• **WORK INSTRUCTION**: Please return every line of the records below that contains the word "opage".
━━━━━ MATERIAL PROVIDED
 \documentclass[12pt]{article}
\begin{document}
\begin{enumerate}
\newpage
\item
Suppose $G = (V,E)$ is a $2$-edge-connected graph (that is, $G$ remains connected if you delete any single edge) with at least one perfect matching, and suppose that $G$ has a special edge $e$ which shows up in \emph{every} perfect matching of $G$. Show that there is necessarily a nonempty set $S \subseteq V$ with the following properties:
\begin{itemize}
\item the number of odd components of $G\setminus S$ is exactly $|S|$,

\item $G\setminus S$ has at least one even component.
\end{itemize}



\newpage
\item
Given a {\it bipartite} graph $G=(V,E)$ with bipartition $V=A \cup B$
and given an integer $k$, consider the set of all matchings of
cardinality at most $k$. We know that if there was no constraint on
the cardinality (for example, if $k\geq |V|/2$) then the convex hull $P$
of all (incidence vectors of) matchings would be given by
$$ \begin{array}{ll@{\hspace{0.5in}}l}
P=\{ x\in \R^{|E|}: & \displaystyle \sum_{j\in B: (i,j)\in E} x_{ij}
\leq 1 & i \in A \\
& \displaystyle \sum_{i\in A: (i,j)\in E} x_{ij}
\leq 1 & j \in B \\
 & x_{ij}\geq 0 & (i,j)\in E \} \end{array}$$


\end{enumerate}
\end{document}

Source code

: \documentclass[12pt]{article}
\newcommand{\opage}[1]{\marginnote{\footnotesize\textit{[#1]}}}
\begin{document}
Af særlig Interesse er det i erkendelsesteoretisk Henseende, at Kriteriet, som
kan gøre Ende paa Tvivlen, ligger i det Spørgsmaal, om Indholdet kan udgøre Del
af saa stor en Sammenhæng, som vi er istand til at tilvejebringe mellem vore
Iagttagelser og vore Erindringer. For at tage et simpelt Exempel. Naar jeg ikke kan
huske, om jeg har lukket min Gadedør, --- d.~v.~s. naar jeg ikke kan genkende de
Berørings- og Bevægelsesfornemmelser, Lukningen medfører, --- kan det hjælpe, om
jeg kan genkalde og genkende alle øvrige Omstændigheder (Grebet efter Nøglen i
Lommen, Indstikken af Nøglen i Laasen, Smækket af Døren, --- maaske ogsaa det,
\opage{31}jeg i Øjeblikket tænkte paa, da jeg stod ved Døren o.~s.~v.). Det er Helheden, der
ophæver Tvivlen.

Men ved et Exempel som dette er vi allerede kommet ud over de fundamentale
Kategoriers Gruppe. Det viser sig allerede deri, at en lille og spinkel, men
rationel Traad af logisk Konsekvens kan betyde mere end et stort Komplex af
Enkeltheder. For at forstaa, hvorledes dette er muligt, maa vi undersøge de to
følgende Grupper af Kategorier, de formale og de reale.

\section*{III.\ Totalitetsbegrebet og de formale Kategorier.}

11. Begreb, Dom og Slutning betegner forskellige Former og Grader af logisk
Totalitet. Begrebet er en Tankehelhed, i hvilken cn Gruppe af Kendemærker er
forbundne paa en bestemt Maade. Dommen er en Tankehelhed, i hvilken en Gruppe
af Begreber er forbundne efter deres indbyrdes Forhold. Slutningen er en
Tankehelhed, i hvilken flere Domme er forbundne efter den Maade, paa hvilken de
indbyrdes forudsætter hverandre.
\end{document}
━━━━━━━━━━
━━━━━ MATERIAL PROVIDED
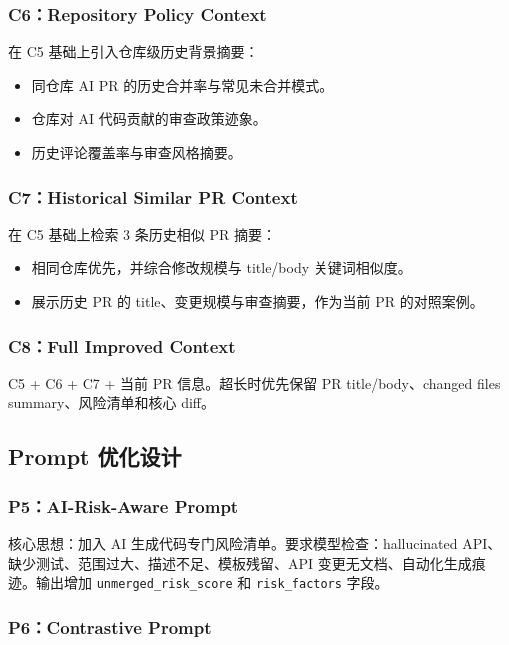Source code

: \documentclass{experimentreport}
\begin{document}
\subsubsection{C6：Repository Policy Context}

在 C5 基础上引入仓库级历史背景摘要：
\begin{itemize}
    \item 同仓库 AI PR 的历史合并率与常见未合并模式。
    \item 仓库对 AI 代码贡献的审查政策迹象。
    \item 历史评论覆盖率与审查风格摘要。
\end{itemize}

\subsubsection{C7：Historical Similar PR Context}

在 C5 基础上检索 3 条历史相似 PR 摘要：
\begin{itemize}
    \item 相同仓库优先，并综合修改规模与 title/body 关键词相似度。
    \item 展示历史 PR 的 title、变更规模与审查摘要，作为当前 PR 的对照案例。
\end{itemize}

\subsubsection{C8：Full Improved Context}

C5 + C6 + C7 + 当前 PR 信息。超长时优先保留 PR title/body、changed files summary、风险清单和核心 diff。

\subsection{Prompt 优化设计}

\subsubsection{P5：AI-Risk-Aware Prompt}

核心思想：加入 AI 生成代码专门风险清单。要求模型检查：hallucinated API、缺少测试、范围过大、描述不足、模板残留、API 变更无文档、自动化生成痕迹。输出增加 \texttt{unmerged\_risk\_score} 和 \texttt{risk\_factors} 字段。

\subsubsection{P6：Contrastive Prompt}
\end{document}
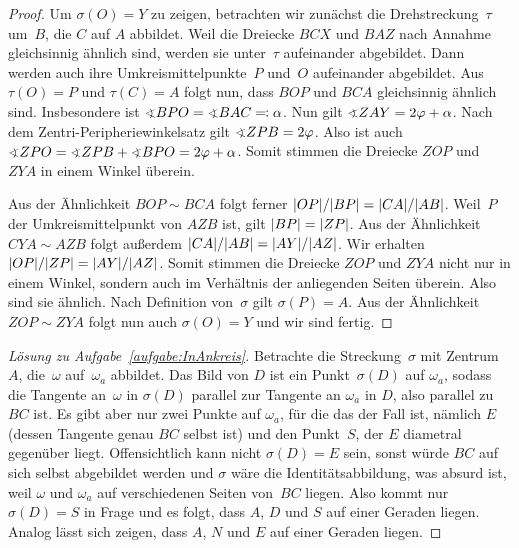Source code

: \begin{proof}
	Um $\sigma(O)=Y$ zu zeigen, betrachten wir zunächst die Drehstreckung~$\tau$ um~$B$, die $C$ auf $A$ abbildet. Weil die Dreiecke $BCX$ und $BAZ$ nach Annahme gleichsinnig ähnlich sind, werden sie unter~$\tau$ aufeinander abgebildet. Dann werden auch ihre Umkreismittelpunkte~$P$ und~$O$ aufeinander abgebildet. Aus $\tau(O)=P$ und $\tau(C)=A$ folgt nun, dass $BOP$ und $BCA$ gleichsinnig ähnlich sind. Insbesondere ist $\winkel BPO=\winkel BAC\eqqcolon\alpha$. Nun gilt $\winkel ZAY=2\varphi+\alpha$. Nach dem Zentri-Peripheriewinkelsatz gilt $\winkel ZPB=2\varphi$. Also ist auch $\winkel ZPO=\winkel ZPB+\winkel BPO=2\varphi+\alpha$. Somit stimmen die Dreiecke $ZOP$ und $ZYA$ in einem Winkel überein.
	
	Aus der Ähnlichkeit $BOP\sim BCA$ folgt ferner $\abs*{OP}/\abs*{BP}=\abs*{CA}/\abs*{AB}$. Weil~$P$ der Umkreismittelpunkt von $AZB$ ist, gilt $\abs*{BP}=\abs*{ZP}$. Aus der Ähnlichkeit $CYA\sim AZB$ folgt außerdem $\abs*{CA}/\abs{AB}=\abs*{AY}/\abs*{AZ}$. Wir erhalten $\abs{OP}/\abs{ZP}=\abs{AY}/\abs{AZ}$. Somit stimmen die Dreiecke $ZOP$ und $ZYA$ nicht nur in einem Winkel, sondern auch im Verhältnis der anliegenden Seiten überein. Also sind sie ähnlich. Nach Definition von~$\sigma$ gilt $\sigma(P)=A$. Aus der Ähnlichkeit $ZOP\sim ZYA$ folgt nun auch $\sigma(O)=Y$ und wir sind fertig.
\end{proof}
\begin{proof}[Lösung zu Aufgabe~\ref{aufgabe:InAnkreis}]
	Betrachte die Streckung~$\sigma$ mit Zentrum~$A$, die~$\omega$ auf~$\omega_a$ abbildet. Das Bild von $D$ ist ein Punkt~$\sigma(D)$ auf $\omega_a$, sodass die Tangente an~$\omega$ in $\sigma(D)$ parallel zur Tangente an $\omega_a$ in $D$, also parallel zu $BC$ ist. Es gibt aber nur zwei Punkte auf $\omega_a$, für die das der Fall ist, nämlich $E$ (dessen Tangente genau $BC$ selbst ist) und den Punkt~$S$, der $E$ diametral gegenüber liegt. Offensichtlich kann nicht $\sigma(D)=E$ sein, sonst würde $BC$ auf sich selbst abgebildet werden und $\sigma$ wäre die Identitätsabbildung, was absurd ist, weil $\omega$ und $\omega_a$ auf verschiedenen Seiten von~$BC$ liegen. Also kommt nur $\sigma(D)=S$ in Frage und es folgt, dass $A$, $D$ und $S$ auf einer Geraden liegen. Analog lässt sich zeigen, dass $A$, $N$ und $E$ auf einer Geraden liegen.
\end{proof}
━━━━━━━━━━
• **ANSWER SECTION**:
\newcommand{\opage}[1]{\marginnote{\footnotesize\textit{[#1]}}}
\opage{31}jeg i Øjeblikket tænkte paa, da jeg stod ved Døren o.~s.~v.). Det er Helheden, der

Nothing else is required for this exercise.